#### Provided data

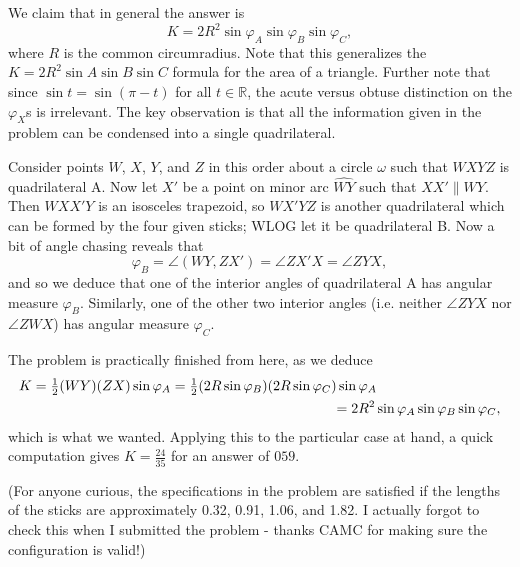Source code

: \documentclass[11pt]{article}
\theoremstyle{definition}
\begin{document}
\begin{solution}[name={Solution by David Altizio}]
	We claim that in general the answer is\[K = 2R^2\sin\varphi_A\sin\varphi_B\sin\varphi_C,\]where $R$ is the common circumradius. Note that this generalizes the $K = 2R^2\sin A\sin B\sin C$ formula for the area of a triangle. Further note that since $\sin t = \sin(\pi-t)$ for all $t\in\mathbb R$, the acute versus obtuse distinction on the $\varphi_X$s is irrelevant. The key observation is that all the information given in the problem can be condensed into a single quadrilateral.
	
	Consider points $W$, $X$, $Y$, and $Z$ in this order about a circle $\omega$ such that $WXYZ$ is quadrilateral A. Now let $X'$ be a point on minor arc $\widehat{WY}$ such that $XX'\parallel WY$. Then $WXX'Y$ is an isosceles trapezoid, so $WX'YZ$ is another quadrilateral which can be formed by the four given sticks; WLOG let it be quadrilateral B. Now a bit of angle chasing reveals that\[\varphi_B = \angle(WY,ZX') = \angle ZX'X = \angle ZYX,\]and so we deduce that one of the interior angles of quadrilateral A has angular measure $\varphi_B$. Similarly, one of the other two interior angles (i.e. neither $\angle ZYX$ nor $\angle ZWX$) has angular measure $\varphi_C$.
	
	The problem is practically finished from here, as we deduce\begin{align*}K &= \tfrac12(WY)(ZX)\sin\varphi_A = \tfrac12(2R\sin\varphi_B)(2R\sin\varphi_C)\sin\varphi_A \\&\hspace{50ex}= 2R^2\sin\varphi_A\sin\varphi_B\sin\varphi_C,\end{align*}which is what we wanted. Applying this to the particular case at hand, a quick computation gives $K = \tfrac{24}{35}$ for an answer of $\boxed{059}$.
	
	(For anyone curious, the specifications in the problem are satisfied if the lengths of the sticks are approximately 0.32, 0.91, 1.06, and 1.82. I actually forgot to check this when I submitted the problem - thanks CAMC for making sure the configuration is valid!)
\end{solution}
\end{document}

########

(About this exercise)
Using the records above, list each line that includes "solution".

(Reply)
\begin{solution}[name={Solution by David Altizio}]
\end{solution}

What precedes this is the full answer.